Search code examples
authenticationoauth-2.0single-sign-onopenidaccess-token

OpenID Connect Persist ID Token to Server-side Callback Function

Suppose that I invoke the following HTTP request:

https://accounts.example.com/oauth2/auth?
scope=openid+email&
nonce=53f2495d7b435ac571&
redirect_uri=https%3A%2F%2Foauth2demo.appspot.com%2Foauthcallback&
response_type=id_token+token&
client_id=753560681145-2ik2j3snsvbs80ijdi8.apps.googleusercontent.com

Which yields the following redirect response:

https://oauth2demo.appspot.com/oauthcallback#
access_token=ya29.AHES6ZSzX
token_type=Bearer&
expires_in=3600&
id_token=eyJhbGciOiJSUzI1NiJ9.eyJpc3MiOiJhY2NvdW50cy5nb29nbGUuY29tIiwiY...

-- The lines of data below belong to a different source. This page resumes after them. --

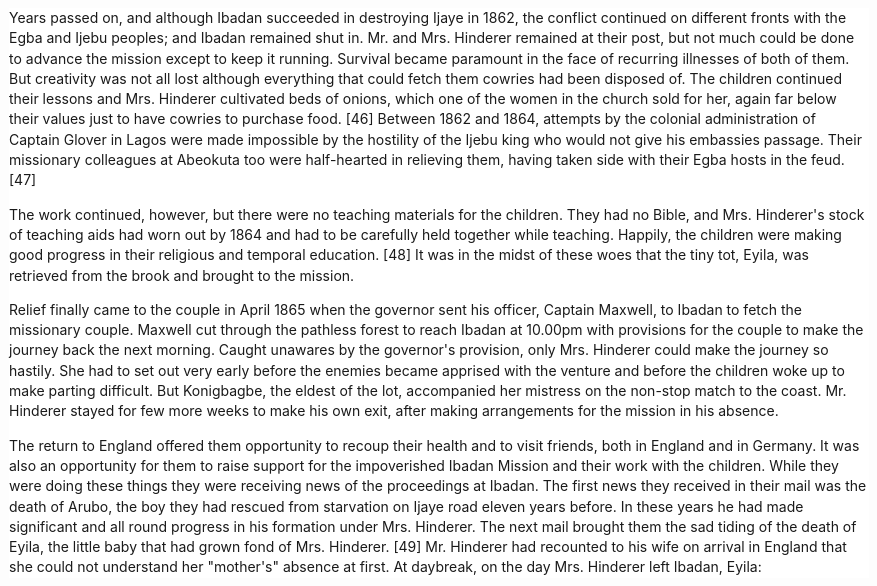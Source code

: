 Years passed on, and although Ibadan succeeded in destroying
Ijaye in 1862, the conflict continued on different fronts with
the Egba and Ijebu peoples; and Ibadan remained shut in. Mr.
and Mrs. Hinderer remained at their post, but not much could
be done to advance the mission except to keep it running. Survival
became paramount in the face of recurring illnesses of both
of them. But creativity was not all lost although everything
that could fetch them cowries had been disposed of. The children
continued their lessons and Mrs. Hinderer cultivated beds of
onions, which one of the women in the church sold for her, again
far below their values just to have cowries to purchase food.
[46] Between 1862 and 1864, attempts by the colonial administration
of Captain Glover in Lagos were made impossible by the hostility
of the Ijebu king who would not give his embassies passage.
Their missionary colleagues at Abeokuta too were half-hearted
in relieving them, having taken side with their Egba hosts in
the feud. [47]

The work continued, however, but there were no teaching materials
for the children. They had no Bible, and Mrs. Hinderer's stock
of teaching aids had worn out by 1864 and had to be carefully
held together while teaching. Happily, the children were making
good progress in their religious and temporal education. [48]
It was in the midst of these woes that the tiny tot, Eyila,
was retrieved from the brook and brought to the mission.

Relief finally came to the couple in April 1865 when the governor
sent his officer, Captain Maxwell, to Ibadan to fetch the missionary
couple. Maxwell cut through the pathless forest to reach Ibadan
at 10.00pm with provisions for the couple to make the journey
back the next morning. Caught unawares by the governor's provision,
only Mrs. Hinderer could make the journey so hastily. She had
to set out very early before the enemies became apprised with
the venture and before the children woke up to make parting
difficult. But Konigbagbe, the eldest of the lot, accompanied
her mistress on the non-stop match to the coast. Mr. Hinderer
stayed for few more weeks to make his own exit, after making
arrangements for the mission in his absence.

The return to England offered them opportunity to recoup their
health and to visit friends, both in England and in Germany.
It was also an opportunity for them to raise support for the
impoverished Ibadan Mission and their work with the children.
While they were doing these things they were receiving news
of the proceedings at Ibadan. The first news they received in
their mail was the death of Arubo, the boy they had rescued
from starvation on Ijaye road eleven years before. In these
years he had made significant and all round progress in his
formation under Mrs. Hinderer. The next mail brought them the
sad tiding of the death of Eyila, the little baby that had grown
fond of Mrs. Hinderer. [49] Mr. Hinderer had recounted to his
wife on arrival in England that she could not understand her
"mother's" absence at first. At daybreak, on the day Mrs. Hinderer
left Ibadan, Eyila:
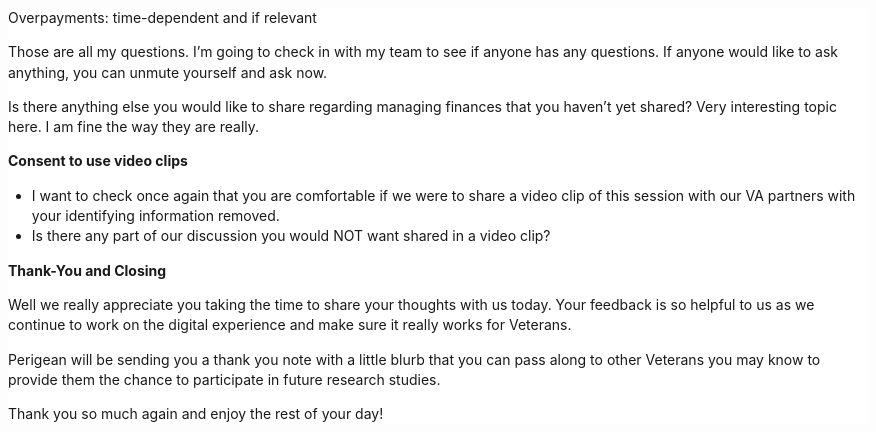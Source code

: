 Overpayments: time-dependent and if relevant

Those are all my questions. I’m going to check in with my team to see if anyone has any questions. If anyone would like to ask anything, you can unmute yourself and ask now.

Is there anything else you would like to share regarding managing finances that you haven’t yet shared? Very interesting topic here. I am fine the way they are really. 

**Consent to use video clips**



* I want to check once again that you are comfortable if we were to share a video clip of this session with our VA partners with your identifying information removed.
* Is there any part of our discussion you would NOT want shared in a video clip?

**Thank-You and Closing**

Well we really appreciate you taking the time to share your thoughts with us today. Your feedback is so helpful to us as we continue to work on the digital experience and make sure it really works for Veterans.

Perigean will be sending you a thank you note with a little blurb that you can pass along to other Veterans you may know to provide them the chance to participate in future research studies.

Thank you so much again and enjoy the rest of your day!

What is the point of the callback parameter, given that the returned metadata, containing id_token, etc., is positioned after a hash fragment in the URI, and are therefore not persisted as parameters to the callback function? How can a server-side callback receive the various tokens?

Solution

  • The response type that is used here is a so-called "Implicit" response type which is primarily meant for in-browser (e.g. Javascript) clients, in which case the Javascript code that is served on the callback URL can access the parameters in the fragment. Web applications should do either one of:

    1. stick to the code flow which is meant for web application clients
    2. use the Form Post response mode (http://openid.net/specs/oauth-v2-form-post-response-mode-1_0.html) if supported by the OP
    3. serve Javascript on the callback URL that parses out the parameters from the fragment and POSTs them to the server

    Bottom line is that if you need the tokens server-side, you should most probably use the code response type.